What was I thinking????

So Hope had such great stools today that tonight (like a fool) I thought that she could stand a bit of extra nutrition. 
Ruby gets Nupro so I put a little bit (not at all a serving) in her ZP/shredded chicken mixture. I have also been adding probiotics so she got a tiny dash of that as usual.

Another great stool followed by a touch of the yellow mucous. 

I have copied ingredient decks of all the foods she has been on as well as the Nupro. I plan to take time tomorrow to mark every common ingredient they share to help identify the culprit. Since she so beautifully tolerates the ZP, I will likely be able to remove those ingredients from the consideration set that irritates her. 

She has been perfectly fine all evening. I confessed to DH that I likely did it-I had to!!
She will get her regular mix in the morning and I am hoping she will return to her new normal which has been so good!!

That's all. Needed to share.


----------



## Amandarose531 (Aug 9, 2010)

"If it's not broken don't fix it?" lol. it was good intentioned :]


----------



## jesuschick (Dec 5, 2010)

GREAT morning! Ate perfectly and had perfect stools! Just chicken and ZP for her tonight!


----------



## flippedstars (Dec 16, 2009)

I would try to get her fully on the Ziwi soon! The chicken doesn't add much nutritionally, and it also doesn't give "firm" stools in and of itself, so if you slowly wean her off I bet you will have success!


----------



## jesuschick (Dec 5, 2010)

That is exactly my plan. Let's hope her tummy will agree! 
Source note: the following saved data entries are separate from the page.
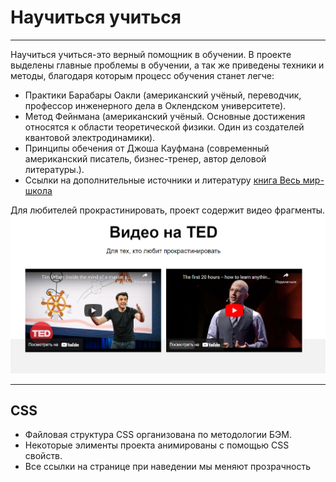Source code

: # Научиться учиться
  ---
  Научиться учиться-это верный помощник в обучении.
  В проекте выделены главные проблемы в обучении, а так же приведены техники и методы,  благодаря которым процесс обучения станет легче:
  * Практики Барабары Оакли (американский учёный, переводчик, профессор инженерного дела в Оклендском университете).
  * Метод Фейнмана (американский учёный. Основные достижения относятся к области теоретической физики. Один из создателей квантовой электродинамики).
  * Принципы обечения от Джоша Кауфмана (современный американский писатель, бизнес-тренер, автор деловой литературы.).
  * Ссылки на дополнительные источники и литературу [книга Весь мир-школа](./images/khan-book.jpg)
 
 Для любителей прокрастинировать, проект содержит видео фрагменты. 
 ![](./images/2022-07-01_13-47-57.png)
 ____
## CSS
* Файловая структура CSS организована по методологии БЭМ.
* Некоторые элименты проекта анимированы с помощью CSS свойств.
* Все ссылки на странице при наведении мы меняют прозрачность


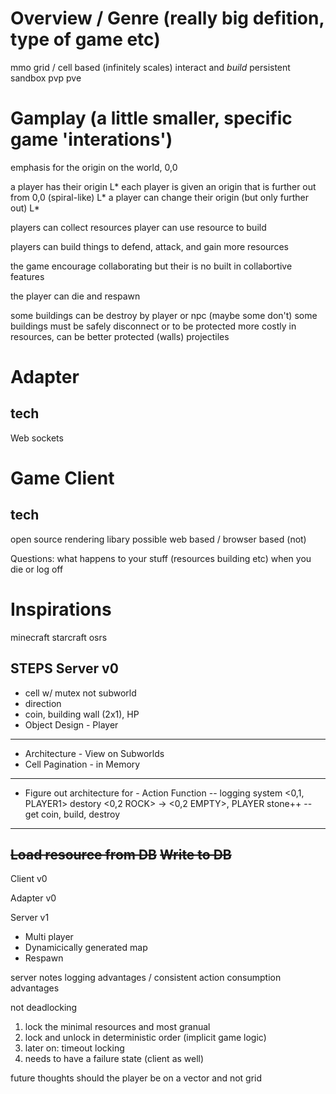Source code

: # Overview / Genre (really big defition, type of game etc)
mmo
grid / cell based (infinitely scales)
interact and *build*
persistent
sandbox
pvp
pve

# Gamplay (a little smaller, specific game 'interations')
emphasis for the origin on the world, 0,0

a player has their origin L*
each player is given an origin that is further out from 0,0 (spiral-like) L*
a player can change their origin (but only further out) L*

players can collect resources
player can use resource to build

players can build things to defend, attack, and gain more resources

the game encourage collaborating but their is no built in collabortive features

the player can die and respawn

some buildings can be destroy by player or npc (maybe some don't)
some buildings must be safely disconnect or to be protected
more costly in resources, can be better protected (walls)
projectiles

# Adapter
## tech
Web sockets

# Game Client
## tech
open source rendering libary possible web based / browser based (not)

Questions:
what happens to your stuff (resources building etc) when you die or log off

# Inspirations
minecraft
starcraft
osrs


STEPS
Server v0
---
- cell w/ mutex not subworld
- direction
- coin, building wall (2x1), HP
- Object Design - Player
---
- Architecture - View on Subworlds
- Cell Pagination - in Memory
---
- Figure out architecture for - Action Function
-- logging system <0,1, PLAYER1> destory <0,2 ROCK> -> <0,2 EMPTY>, PLAYER stone++
-- get coin, build, destroy
---
~~Load resource from DB~~
~~Write to DB~~
---

Client v0

Adapter v0

Server v1
- Multi player
- Dynamicically generated map
- Respawn

server notes
logging advantages / consistent action consumption advantages

not deadlocking
1. lock the minimal resources and most granual
2. lock and unlock in deterministic order (implicit game logic)
3. later on: timeout locking
4. needs to have a failure state (client as well)

future thoughts
should the player be on a vector and not grid
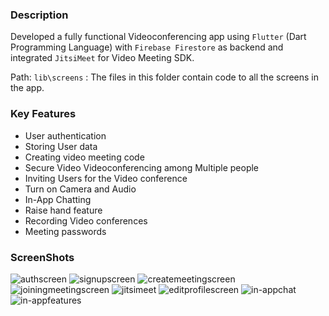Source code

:  ### Description
 Developed a fully functional Videoconferencing app using `Flutter` (Dart Programming Language) with `Firebase Firestore` as backend and integrated `JitsiMeet` for Video Meeting SDK.
 
 Path: `lib\screens` : The files in this folder contain code to all the screens in the app.
 
### Key Features
* User authentication
* Storing User data
* Creating video meeting code
* Secure Video Videoconferencing among Multiple people
* Inviting Users for the Video conference
* Turn on Camera and Audio
* In-App Chatting
* Raise hand feature
* Recording Video conferences
* Meeting passwords
### ScreenShots
![authscreen](https://user-images.githubusercontent.com/63923316/125352622-21104c00-e37f-11eb-9201-82bc10d0e2a1.jpeg)
![signupscreen](https://user-images.githubusercontent.com/63923316/125352750-47ce8280-e37f-11eb-81ac-a796503058e2.jpeg)
![createmeetingscreen](https://user-images.githubusercontent.com/63923316/125352730-44d39200-e37f-11eb-8c46-6993722ae618.jpeg)
![joiningmeetingscreen](https://user-images.githubusercontent.com/63923316/125352746-47ce8280-e37f-11eb-967f-e5e5435d1503.jpeg)
![jitsimeet](https://user-images.githubusercontent.com/63923316/125352742-4735ec00-e37f-11eb-9260-b4c33f8210d9.jpeg)
![editprofilescreen](https://user-images.githubusercontent.com/63923316/125352735-4604bf00-e37f-11eb-9255-47406b884a3f.jpeg)
![in-appchat](https://user-images.githubusercontent.com/63923316/125352737-469d5580-e37f-11eb-99e0-a22ff189a388.jpeg)
![in-appfeatures](https://user-images.githubusercontent.com/63923316/125352738-469d5580-e37f-11eb-979d-71a101c81879.jpeg)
Tonight and tomorrow morning still mixing in a touch of chicken and tomorrow night will be all ZP. That will continue indefinitley! 
I want to be able to be with her and watch her closely and I can do that Friday night through Monday morning. As much as I want to give her Nupro that will have to wait.


----------



## AC/DC Fan (Sep 15, 2010)

Don't beat yourself up. You couldn't know until you tried. I'm sure Hope is none the worse for wear and doesn't hold a grudge.


----------